This country really was founded on the subjugation of an entire race. Indigenous folks have not only been atrociously targeted by genocide; their survivors continue to endure acute exploitation under the American government.

In 2008, America experienced a subprime mortgage crisis which led to a major downfall on a global scale. Greedy contractors and financial tycoons took advantage of everyday citizens and, by way of these subprime mortgages, caused the economy’s collapse. Ordinary people were persuaded to sign fraudulent mortgage agreements which would later blindside them into inconceivable real-estate debt.

This kind of extortion is not unfamiliar to America’s history. In the early 1800s, Indigenous people were forced into debt by social systems which required dependency on European "settler" economies, their own economies having been brutally seized and destroyed. As Thomas Jefferson wrote in a letter in 1803, “To exchange lands, which they have to spare and we want, for necessaries, for which we have to spare & they want, we shall push our trading houses, and be glad to see the good & influential individuals among them now in debt, because we observe that when these debts get beyond what the individuals can pay, they become willing to lop them off by a cession of lands...for their interests & their tranquility it is best they should see only the present page of their history.” 

It’s a strategic move in the eyes of systemic white privilege and supremacy to deny Indigenous people the right to their own history. When we celebrate the beginning of colonialism on “Columbus Day,” we disrespect the people who cultivated and sustained the land prior to contact. To this day Indigenous people are under attack; we can stand against these kinds of attacks by celebrating and honoring Indigenous folks instead of those who committed genocide and exploitaion against them.

Another example of anti-Indigenous sentiment that deserves our attention is the racializing and antagonizing of primarily Hispanic communities, whose color no less represents their Indigenous heritage. We need to recognize and respect all members of any Indigenous group whether they were victims of the English, the Spanish, the Dutch, the French, or the Portuguese.

But Indigenous groups refuse to be silenced, instead continuing to honor their heritage while fighting every wave of oppression that comes their way. That is why we celebrate Indigenous People’s Day.

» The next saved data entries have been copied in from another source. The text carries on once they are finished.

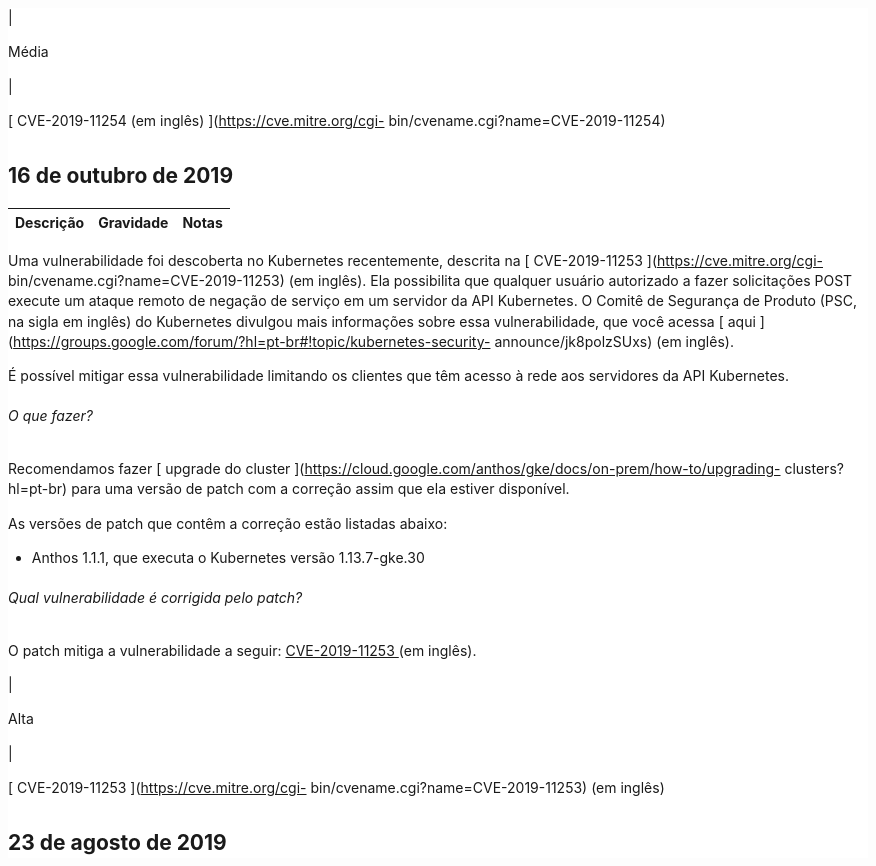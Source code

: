 |

Média

|

[ CVE-2019-11254 (em inglês) ](https://cve.mitre.org/cgi-
bin/cvename.cgi?name=CVE-2019-11254)  
  
##  16 de outubro de 2019

Descrição  |  Gravidade  |  Notas  
---|---|---  
  
Uma vulnerabilidade foi descoberta no Kubernetes recentemente, descrita na [
CVE-2019-11253 ](https://cve.mitre.org/cgi-
bin/cvename.cgi?name=CVE-2019-11253) (em inglês). Ela possibilita que qualquer
usuário autorizado a fazer solicitações POST execute um ataque remoto de
negação de serviço em um servidor da API Kubernetes. O Comitê de Segurança de
Produto (PSC, na sigla em inglês) do Kubernetes divulgou mais informações
sobre essa vulnerabilidade, que você acessa [ aqui
](https://groups.google.com/forum/?hl=pt-br#!topic/kubernetes-security-
announce/jk8polzSUxs) (em inglês).

É possível mitigar essa vulnerabilidade limitando os clientes que têm acesso à
rede aos servidores da API Kubernetes.

######  O que fazer?

Recomendamos fazer [ upgrade do cluster
](https://cloud.google.com/anthos/gke/docs/on-prem/how-to/upgrading-
clusters?hl=pt-br) para uma versão de patch com a correção assim que ela
estiver disponível.

As versões de patch que contêm a correção estão listadas abaixo:

  * Anthos 1.1.1, que executa o Kubernetes versão 1.13.7-gke.30 

######  Qual vulnerabilidade é corrigida pelo patch?

O patch mitiga a vulnerabilidade a seguir: [ CVE-2019-11253
](https://cve.mitre.org/cgi-bin/cvename.cgi?name=CVE-2019-11253) (em inglês).

|

Alta

|

[ CVE-2019-11253 ](https://cve.mitre.org/cgi-
bin/cvename.cgi?name=CVE-2019-11253) (em inglês)  
  
##  23 de agosto de 2019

Today’s America aspires to offer a freedom it has yet to achieve. We live on stolen and extorted land, and if we aspire to be “the land of the free,” then Native folks must be included in that freedom. On Indigenous People’s Day, we celebrate and honor people who have been and are being attacked in our country, and we observe and dedicate a holiday too often dismissed and forgotten. As the song goes, “This land is my land, this land is your land… This land was made for you and me.”